**Information provided:**
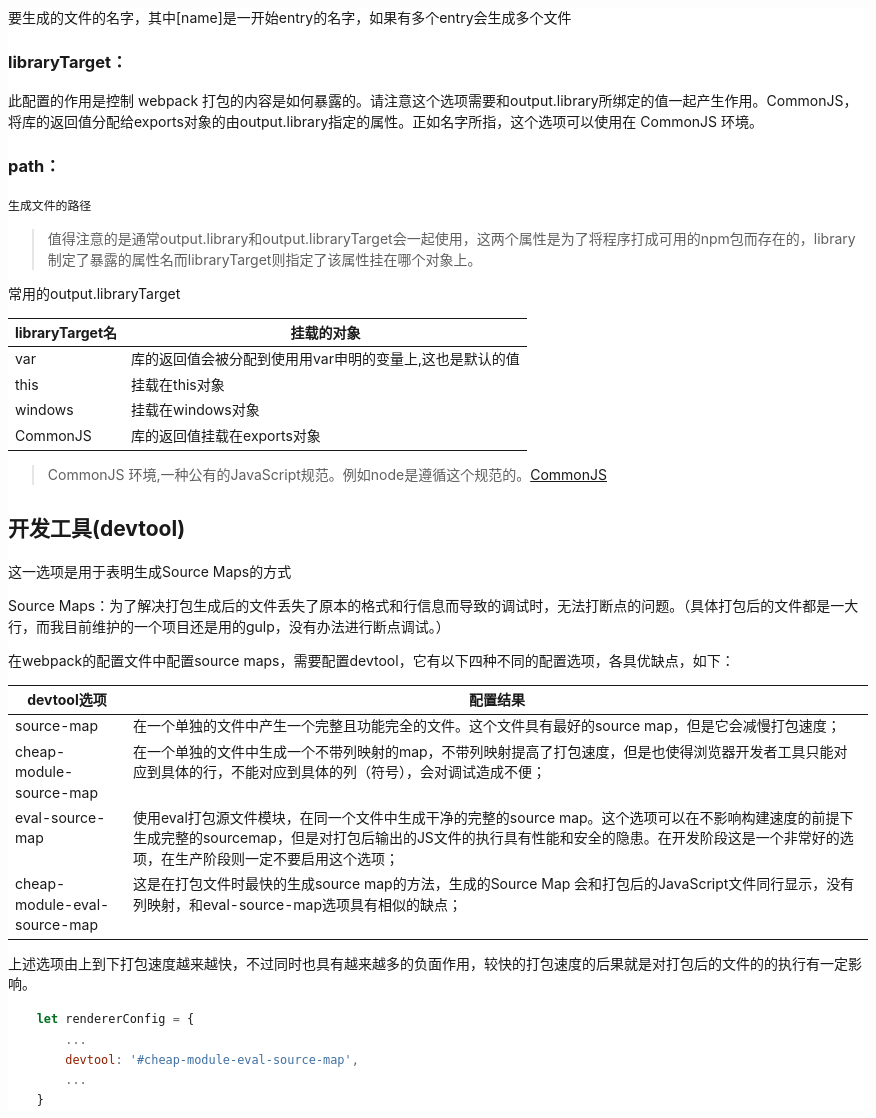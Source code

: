 要生成的文件的名字，其中[name]是一开始entry的名字，如果有多个entry会生成多个文件

### libraryTarget：

此配置的作用是控制 webpack 打包的内容是如何暴露的。请注意这个选项需要和output.library所绑定的值一起产生作用。CommonJS，将库的返回值分配给exports对象的由output.library指定的属性。正如名字所指，这个选项可以使用在 CommonJS 环境。

### path：
    生成文件的路径

> 值得注意的是通常output.library和output.libraryTarget会一起使用，这两个属性是为了将程序打成可用的npm包而存在的，library制定了暴露的属性名而libraryTarget则指定了该属性挂在哪个对象上。

常用的output.libraryTarget

|libraryTarget名|挂载的对象|
|---------------|---------|
|      var      | 库的返回值会被分配到使用用var申明的变量上,这也是默认的值|
|     this      | 挂载在this对象|
|      windows  | 挂载在windows对象|
|     CommonJS  | 库的返回值挂载在exports对象|

> CommonJS 环境,一种公有的JavaScript规范。例如node是遵循这个规范的。[CommonJS](http://javascript.ruanyifeng.com/nodejs/module.html)

## 开发工具(devtool)
这一选项是用于表明生成Source Maps的方式

Source Maps：为了解决打包生成后的文件丢失了原本的格式和行信息而导致的调试时，无法打断点的问题。（具体打包后的文件都是一大行，而我目前维护的一个项目还是用的gulp，没有办法进行断点调试。）

在webpack的配置文件中配置source maps，需要配置devtool，它有以下四种不同的配置选项，各具优缺点，如下：

|devtool选项|配置结果|
|          -                 |                   -                 |
|     source-map             | 在一个单独的文件中产生一个完整且功能完全的文件。这个文件具有最好的source map，但是它会减慢打包速度；|
|cheap-module-source-map     | 在一个单独的文件中生成一个不带列映射的map，不带列映射提高了打包速度，但是也使得浏览器开发者工具只能对应到具体的行，不能对应到具体的列（符号），会对调试造成不便；|
|    eval-source-map         |	使用eval打包源文件模块，在同一个文件中生成干净的完整的source map。这个选项可以在不影响构建速度的前提下生成完整的sourcemap，但是对打包后输出的JS文件的执行具有性能和安全的隐患。在开发阶段这是一个非常好的选项，在生产阶段则一定不要启用这个选项；|
|cheap-module-eval-source-map|  这是在打包文件时最快的生成source map的方法，生成的Source Map 会和打包后的JavaScript文件同行显示，没有列映射，和eval-source-map选项具有相似的缺点；|

上述选项由上到下打包速度越来越快，不过同时也具有越来越多的负面作用，较快的打包速度的后果就是对打包后的文件的的执行有一定影响。

```javascript
    let rendererConfig = {
        ...
        devtool: '#cheap-module-eval-source-map',
        ...
    }
```
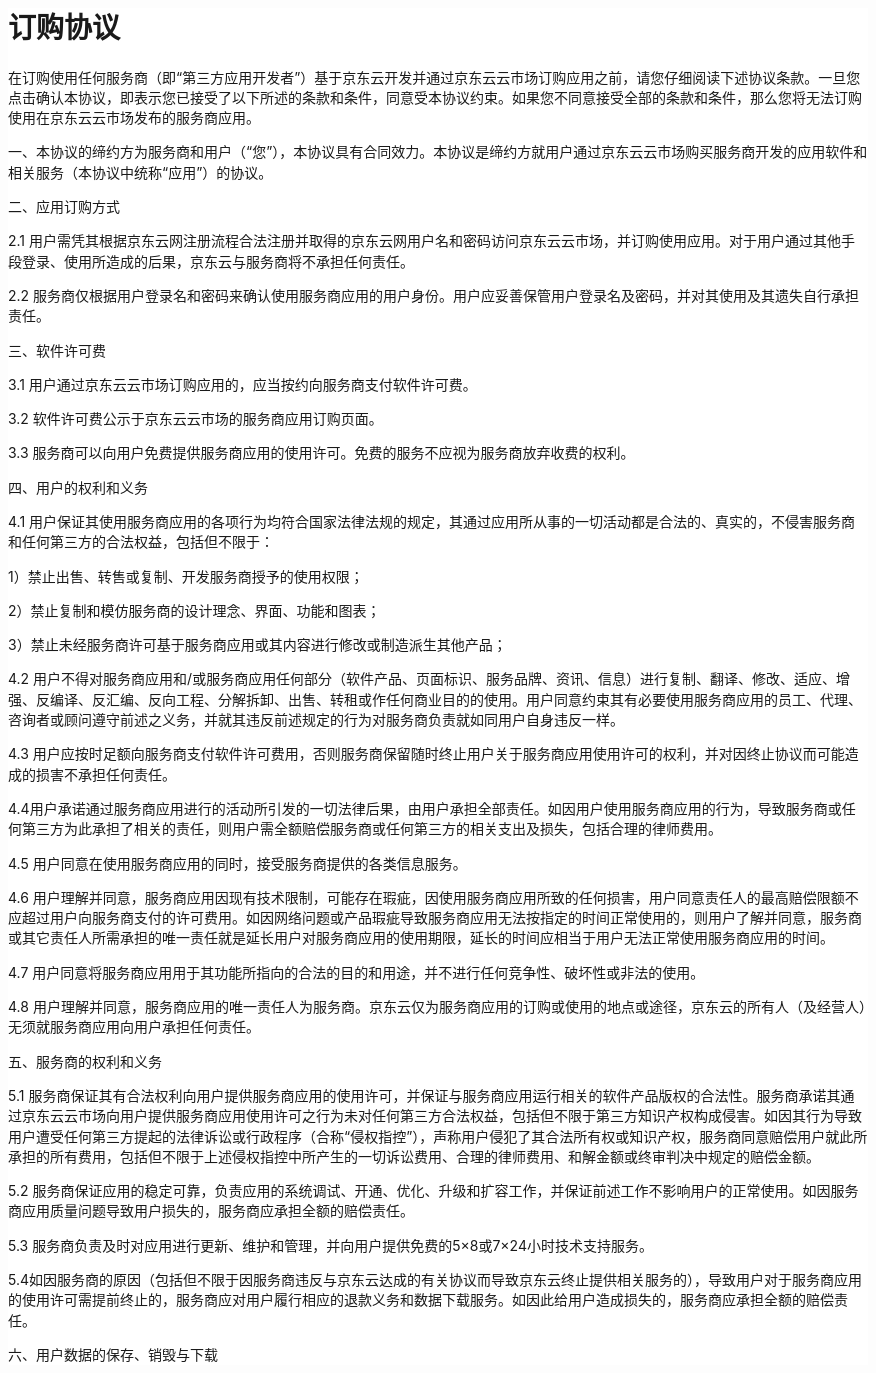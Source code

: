 # 订购协议

在订购使用任何服务商（即“第三方应用开发者”）基于京东云开发并通过京东云云市场订购应用之前，请您仔细阅读下述协议条款。一旦您点击确认本协议，即表示您已接受了以下所述的条款和条件，同意受本协议约束。如果您不同意接受全部的条款和条件，那么您将无法订购使用在京东云云市场发布的服务商应用。

一、本协议的缔约方为服务商和用户（“您”），本协议具有合同效力。本协议是缔约方就用户通过京东云云市场购买服务商开发的应用软件和相关服务（本协议中统称“应用”）的协议。

二、应用订购方式

2.1 用户需凭其根据京东云网注册流程合法注册并取得的京东云网用户名和密码访问京东云云市场，并订购使用应用。对于用户通过其他手段登录、使用所造成的后果，京东云与服务商将不承担任何责任。

2.2 服务商仅根据用户登录名和密码来确认使用服务商应用的用户身份。用户应妥善保管用户登录名及密码，并对其使用及其遗失自行承担责任。

三、软件许可费

3.1 用户通过京东云云市场订购应用的，应当按约向服务商支付软件许可费。

3.2 软件许可费公示于京东云云市场的服务商应用订购页面。

3.3 服务商可以向用户免费提供服务商应用的使用许可。免费的服务不应视为服务商放弃收费的权利。

四、用户的权利和义务

4.1 用户保证其使用服务商应用的各项行为均符合国家法律法规的规定，其通过应用所从事的一切活动都是合法的、真实的，不侵害服务商和任何第三方的合法权益，包括但不限于：

1）禁止出售、转售或复制、开发服务商授予的使用权限；

2）禁止复制和模仿服务商的设计理念、界面、功能和图表；

3）禁止未经服务商许可基于服务商应用或其内容进行修改或制造派生其他产品；

4.2 用户不得对服务商应用和/或服务商应用任何部分（软件产品、页面标识、服务品牌、资讯、信息）进行复制、翻译、修改、适应、增强、反编译、反汇编、反向工程、分解拆卸、出售、转租或作任何商业目的的使用。用户同意约束其有必要使用服务商应用的员工、代理、咨询者或顾问遵守前述之义务，并就其违反前述规定的行为对服务商负责就如同用户自身违反一样。

4.3 用户应按时足额向服务商支付软件许可费用，否则服务商保留随时终止用户关于服务商应用使用许可的权利，并对因终止协议而可能造成的损害不承担任何责任。

4.4用户承诺通过服务商应用进行的活动所引发的一切法律后果，由用户承担全部责任。如因用户使用服务商应用的行为，导致服务商或任何第三方为此承担了相关的责任，则用户需全额赔偿服务商或任何第三方的相关支出及损失，包括合理的律师费用。

4.5 用户同意在使用服务商应用的同时，接受服务商提供的各类信息服务。

4.6 用户理解并同意，服务商应用因现有技术限制，可能存在瑕疵，因使用服务商应用所致的任何损害，用户同意责任人的最高赔偿限额不应超过用户向服务商支付的许可费用。如因网络问题或产品瑕疵导致服务商应用无法按指定的时间正常使用的，则用户了解并同意，服务商或其它责任人所需承担的唯一责任就是延长用户对服务商应用的使用期限，延长的时间应相当于用户无法正常使用服务商应用的时间。

4.7 用户同意将服务商应用用于其功能所指向的合法的目的和用途，并不进行任何竞争性、破坏性或非法的使用。

4.8 用户理解并同意，服务商应用的唯一责任人为服务商。京东云仅为服务商应用的订购或使用的地点或途径，京东云的所有人（及经营人）无须就服务商应用向用户承担任何责任。

五、服务商的权利和义务

5.1 服务商保证其有合法权利向用户提供服务商应用的使用许可，并保证与服务商应用运行相关的软件产品版权的合法性。服务商承诺其通过京东云云市场向用户提供服务商应用使用许可之行为未对任何第三方合法权益，包括但不限于第三方知识产权构成侵害。如因其行为导致用户遭受任何第三方提起的法律诉讼或行政程序（合称“侵权指控”），声称用户侵犯了其合法所有权或知识产权，服务商同意赔偿用户就此所承担的所有费用，包括但不限于上述侵权指控中所产生的一切诉讼费用、合理的律师费用、和解金额或终审判决中规定的赔偿金额。

5.2 服务商保证应用的稳定可靠，负责应用的系统调试、开通、优化、升级和扩容工作，并保证前述工作不影响用户的正常使用。如因服务商应用质量问题导致用户损失的，服务商应承担全额的赔偿责任。

5.3 服务商负责及时对应用进行更新、维护和管理，并向用户提供免费的5×8或7×24小时技术支持服务。

5.4如因服务商的原因（包括但不限于因服务商违反与京东云达成的有关协议而导致京东云终止提供相关服务的），导致用户对于服务商应用的使用许可需提前终止的，服务商应对用户履行相应的退款义务和数据下载服务。如因此给用户造成损失的，服务商应承担全额的赔偿责任。

六、用户数据的保存、销毁与下载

**Exercise directions:**
The word "eval" appears in some lines of the data. Copy every one of those lines.

**Result:**
|    eval-source-map         |	使用eval打包源文件模块，在同一个文件中生成干净的完整的source map。这个选项可以在不影响构建速度的前提下生成完整的sourcemap，但是对打包后输出的JS文件的执行具有性能和安全的隐患。在开发阶段这是一个非常好的选项，在生产阶段则一定不要启用这个选项；|
|cheap-module-eval-source-map|  这是在打包文件时最快的生成source map的方法，生成的Source Map 会和打包后的JavaScript文件同行显示，没有列映射，和eval-source-map选项具有相似的缺点；|
        devtool: '#cheap-module-eval-source-map',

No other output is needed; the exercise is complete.